Effects of wetness duration, inoculum concentration and temperature on the development of Alternaria blight on transplants of sweet potato
Alternaria blight (AB) of sweet potato caused by Alternaria bataticola, is a limiting factor for sweet potato industries in various countries. The disease has been recently reported in South Africa. A thorough literature search indicates that factors influencing the development of AB have not been studied adequately. In the current study wetness duration, inoculum concentration and temperature/wetness duration interaction were evaluated for their effects on the disease incidence and disease severity of AB of sweet potato. Cultivars 'W119', reported susceptible to AB, were inoculated with a spore suspension of A. bataticola (PPRI 11930) under glasshouse and plant growth chamber conditions.
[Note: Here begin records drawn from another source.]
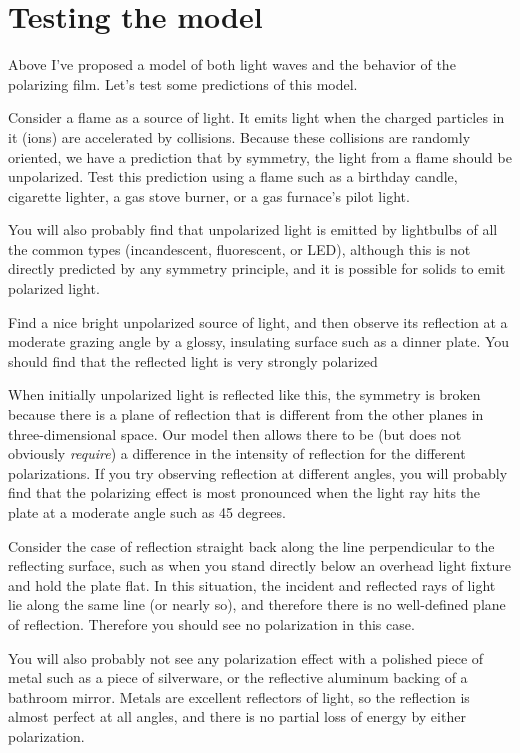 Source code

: \section{Testing the model}

Above I've proposed a model of both light waves and the behavior of the polarizing film. Let's
test some predictions of this model.


Consider a flame as a source of light. It emits light when the charged particles in it
(ions) are accelerated by collisions. Because these collisions are randomly oriented,
we have a prediction that by symmetry, the light from a flame should be unpolarized. Test this
prediction using a flame such as a birthday candle, cigarette lighter, a gas stove burner, or
a gas furnace's pilot light.

You will also probably find that unpolarized light is emitted by lightbulbs of all
the common types  (incandescent, fluorescent, or LED), although this is not directly
predicted by any symmetry principle, and it is possible for solids to emit polarized light.


Find a nice bright unpolarized source of light, and then observe its reflection at a moderate grazing
angle by a glossy, insulating surface such as a dinner plate. You should find that the
reflected light is very strongly polarized

When initially unpolarized light is reflected like this,
the symmetry is broken because there is a plane of reflection that is different from the
other planes in three-dimensional space. Our model then allows there to be (but does not
obviously \emph{require}) a difference in the intensity of reflection for the different
polarizations. If you try observing reflection at different angles, you will probably
find that the polarizing effect is most pronounced when the light ray hits the plate at
a moderate angle such as 45 degrees.

Consider the case of reflection straight back along the line perpendicular to the reflecting
surface, such as when you stand directly below an overhead light fixture and hold the plate
flat. In this situation, the incident and reflected rays of light lie along the same
line (or nearly so), and therefore there is no well-defined plane of reflection. Therefore
you should see no polarization in this case.

You will
also probably not see any polarization effect with a polished piece of metal such as
a piece of silverware, or the reflective aluminum backing of a bathroom mirror.
Metals are excellent reflectors of light, so the reflection is almost
perfect at all angles, and there is no partial loss of energy by either polarization.

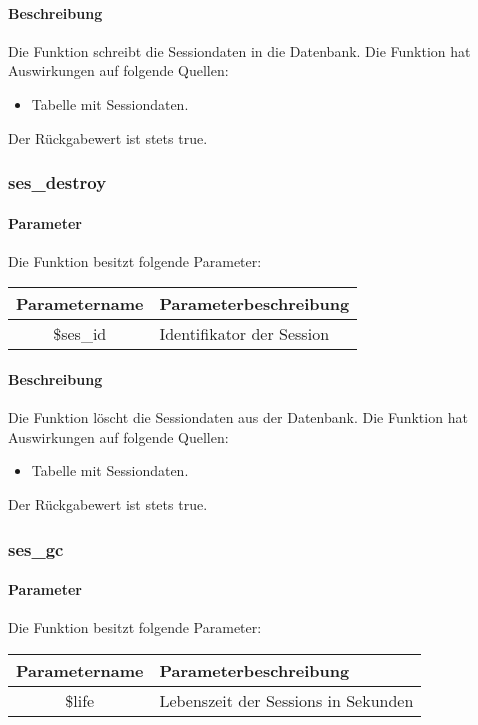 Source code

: \paragraph{Beschreibung} Die Funktion schreibt die Sessiondaten in die Datenbank. Die Funktion hat Auswirkungen auf folgende Quellen:
\begin{itemize}
	\item Tabelle mit Sessiondaten.
\end{itemize}
Der Rückgabewert ist stets {\glqq true\grqq}.
\subsubsection{ses\_destroy}
\paragraph{Parameter} Die Funktion besitzt folgende Parameter:
\begin{table}[H]
	\begin{tabular}{|c|p{11cm}|}
		\hline
		\textbf{Parametername} & \textbf{Parameterbeschreibung} \\ \hline
		\$ses\_id & Identifikator der Session \\ \hline
	\end{tabular}
\end{table}
\paragraph{Beschreibung} Die Funktion löscht die Sessiondaten aus der Datenbank. Die Funktion hat Auswirkungen auf folgende Quellen:
\begin{itemize}
	\item Tabelle mit Sessiondaten.
\end{itemize}
Der Rückgabewert ist stets {\glqq true\grqq}.
\subsubsection{ses\_gc}
\paragraph{Parameter} Die Funktion besitzt folgende Parameter:
\begin{table}[H]
	\begin{tabular}{|c|p{11cm}|}
		\hline
		\textbf{Parametername} & \textbf{Parameterbeschreibung} \\ \hline
		\$life & Lebenszeit der Sessions in Sekunden \\ \hline
	\end{tabular}
\end{table}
In the wetness duration experiment, at the constant temperature of 28°C, each increase of wetness duration significantly increased the mean disease incidence (MDI) and mean disease severity (MDS). Exposure for 48 h was the optimum condition of this experiment, as it resulted in the highest MDI and MDS. In the inoculum concentration experiment the MDI and MDS increased significantly as the inoculum concentration increased but there was no significant difference between 3×104 conidia mL-1 and the highest inoculum concentration of 5x104 conidia mL-1. In the interaction of temperature and wetness duration the optimal temperatures and wetness duration in this study were 20 and 25°C for 48 h, respectively. Exposure at 35°C irrespective of wetness duration period did not produce any AB symptoms as shown by the MDI and MDS.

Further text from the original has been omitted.